Lost purposes is a common occurrence, definitely. And it looks like you had provided that feedback without waiting in the open loop until your customer give you the feedback. Your motivation was, or appeared to be based on a broken causal chain or something, but the resulting action was something that ought to have been built-in from the start: closing the loop early.
Yes, “don’t pull a broken chain.” But how do you know or notice that it is broken? In all of the examples you cited there was one thing missing: the feedback loop. Seeing incremental results based on your actions and adjusting those actions. Open loop doesn’t work well, or, at least, is much harder to make work. Noticing that you are in the open loop mode and looking for ways to close it is something that can help a lot but is often overlooked. I think in the ML parlance it is called iterative learning or something. And if you notice that you are open-looping and there is no way you can find to close the loop, adjust your expectation of success down accordingly.
Noticing that chain-1 is broken introduces a meta-level problem: there has to be a cause-and-effect chain from the break in chain-1 to my mental model of chain-1. One could even imagine a cause-and-effect chain-2 from chain-2 itself to my mental model of chain-2; think Yudkowsky’s lens which sees its own flaws.
I’m re-posting this now because my post on cartographic processes made too many inferential jumps all at once and caused confusion. But here’s where this is all headed: cartographic processes (i.e. cause-and-effect chains which produce maps/models of the world) which produce maps/models of themselves. Before we can deal with that much meta, we need to characterize more basic cartographic processes, i.e. cause-and-effect chains which produce accurate/useful maps of the territory.
Note that mapping is a type of abstraction that’s independent of causal chains and feedback/control loops. You can make an excellent thermostat that doesn’t understand a thing about thermodynamics, air flow, or control theory (though you may need to know something about these things in order to make the thermostat work well).
Seems like we speak different languages, or come from different epistemologies, since we seem to be talking past each other. The meta-model I was talking about is a rather universal one: close the loop whenever possible and don’t expect much from an open loop. I don’t understand the chain-1 to chain-2 argument. Then again, I find the whole idea of causal chains underwhelming. Maybe they have something to show in terms of having solved problems that are intractable otherwise, but if so, I am not aware of any,
Here’s a real-world example (in fact the example which motivated the original essay). I was at a startup and there was this complicated feature we were working on for our app. I asked “Is this actually going to make us any money? Like, what’s the cause-and-effect process from this feature to profits?”. And nobody had any answer. There was no imagined chain from building that feature to making money; we had simply lost sight of the goal. We were building the feature because that was what we knew how to do, and making the app profitable was not something we knew how to do—we were looking for the metaphorical quarter under the streetlight.

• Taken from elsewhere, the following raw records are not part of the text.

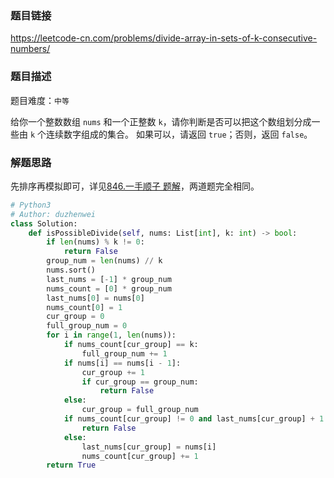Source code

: ### 题目链接
https://leetcode-cn.com/problems/divide-array-in-sets-of-k-consecutive-numbers/

### 题目描述
题目难度：```中等```

给你一个整数数组 ```nums``` 和一个正整数 ```k```，请你判断是否可以把这个数组划分成一些由 ```k``` 个连续数字组成的集合。
如果可以，请返回 ```true```；否则，返回 ```false```。

### 解题思路
先排序再模拟即可，详见[846.一手顺子 题解](846.一手顺子.md)，两道题完全相同。

```python
# Python3
# Author: duzhenwei
class Solution:
    def isPossibleDivide(self, nums: List[int], k: int) -> bool:
        if len(nums) % k != 0:
            return False
        group_num = len(nums) // k
        nums.sort()
        last_nums = [-1] * group_num
        nums_count = [0] * group_num
        last_nums[0] = nums[0]
        nums_count[0] = 1
        cur_group = 0
        full_group_num = 0
        for i in range(1, len(nums)):
            if nums_count[cur_group] == k:
                full_group_num += 1
            if nums[i] == nums[i - 1]:
                cur_group += 1
                if cur_group == group_num:
                    return False
            else:
                cur_group = full_group_num
            if nums_count[cur_group] != 0 and last_nums[cur_group] + 1 != nums[i]:
                return False
            else:
                last_nums[cur_group] = nums[i]
                nums_count[cur_group] += 1
        return True
```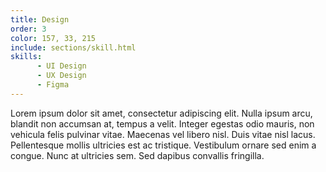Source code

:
 ```yaml
---
title: Design
order: 3
color: 157, 33, 215
include: sections/skill.html
skills:
      - UI Design
      - UX Design
      - Figma
---
```

Lorem ipsum dolor sit amet, consectetur adipiscing elit. Nulla ipsum arcu, blandit non accumsan at, tempus a velit. Integer egestas odio mauris, non vehicula felis pulvinar vitae. Maecenas vel libero nisl. Duis vitae nisl lacus. Pellentesque mollis ultricies est ac tristique. Vestibulum ornare sed enim a congue. Nunc at ultricies sem. Sed dapibus convallis fringilla.
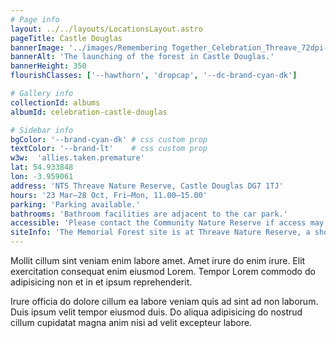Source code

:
 ```yaml
---
# Page info
layout: ../../layouts/LocationsLayout.astro
pageTitle: Castle Douglas
bannerImage: '../images/Remembering Together_Celebration_Threave_72dpi-99(edit).jpg'
bannerAlt: 'The launching of the forest in Castle Douglas.'
bannerHeight: 350
flourishClasses: ['--hawthorn', 'dropcap', '--dc-brand-cyan-dk']

# Gallery info
collectionId: albums
albumId: celebration-castle-douglas

# Sidebar info
bgColor: '--brand-cyan-dk' # css custom prop
textColor: '--brand-lt'    # css custom prop
w3w:  'allies.taken.premature'
lat: 54.933848
lon: -3.959061
address: 'NTS Threave Nature Reserve, Castle Douglas DG7 1TJ'
hours: '23 Mar–28 Oct, Fri–Mon, 11.00–15.00'
parking: 'Parking available.'
bathrooms: 'Bathroom facilities are adjacent to the car park.'
accessible: 'Please contact the Community Nature Reserve if access may be a concern for you.'
siteInfo: 'The Memorial Forest site is at Threave Nature Reserve, a short walk from the main car park and visible as you arrive by car on the right hand side. From the car park, access is via a short path. '
---
```


Mollit cillum sint veniam enim labore amet. Amet irure do enim irure. Elit exercitation consequat enim eiusmod Lorem. Tempor Lorem commodo do adipisicing non et in et ipsum reprehenderit.

Irure officia do dolore cillum ea labore veniam quis ad sint ad non laborum. Duis ipsum velit tempor eiusmod duis. Do aliqua adipisicing do nostrud cillum cupidatat magna anim nisi ad velit excepteur labore.
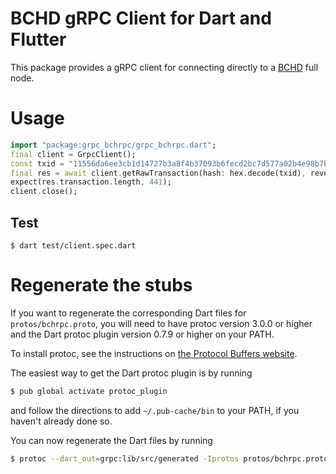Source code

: # BCHD gRPC Client for Dart and Flutter

This package provides a gRPC client for connecting directly to a [BCHD](https://bchd.cash) full node.


# Usage

```dart
import "package:grpc_bchrpc/grpc_bchrpc.dart";
final client = GrpcClient();
const txid = "11556da6ee3cb1d14727b3a8f4b37093b6fecd2bc7d577a02b4e98b7be58a7e8";
final res = await client.getRawTransaction(hash: hex.decode(txid), reversedHashOrder: true);
expect(res.transaction.length, 441);
client.close();
```

## Test

`$ dart test/client.spec.dart`


# Regenerate the stubs

If you want to regenerate the corresponding Dart files for `protos/bchrpc.proto`,
you will need to have protoc version 3.0.0 or higher and the Dart protoc plugin
version 0.7.9 or higher on your PATH.

To install protoc, see the instructions on
[the Protocol Buffers website](https://developers.google.com/protocol-buffers/).

The easiest way to get the Dart protoc plugin is by running

```sh
$ pub global activate protoc_plugin
```

and follow the directions to add `~/.pub-cache/bin` to your PATH, if you haven't
already done so.

You can now regenerate the Dart files by running

```sh
$ protoc --dart_out=grpc:lib/src/generated -Iprotos protos/bchrpc.proto
```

Sure, feedback would have straightened us out eventually. We would have released the feature, no money would have been made. But that would have taken months. Noticing that the chain was broken was much faster.
Lost purposes is a common occurrence, definitely. And it looks like you had provided that feedback without waiting in the open loop until your customer give you the feedback. Your motivation was, or appeared to be based on a broken causal chain or something, but the resulting action was something that ought to have been built-in from the start: closing the loop early.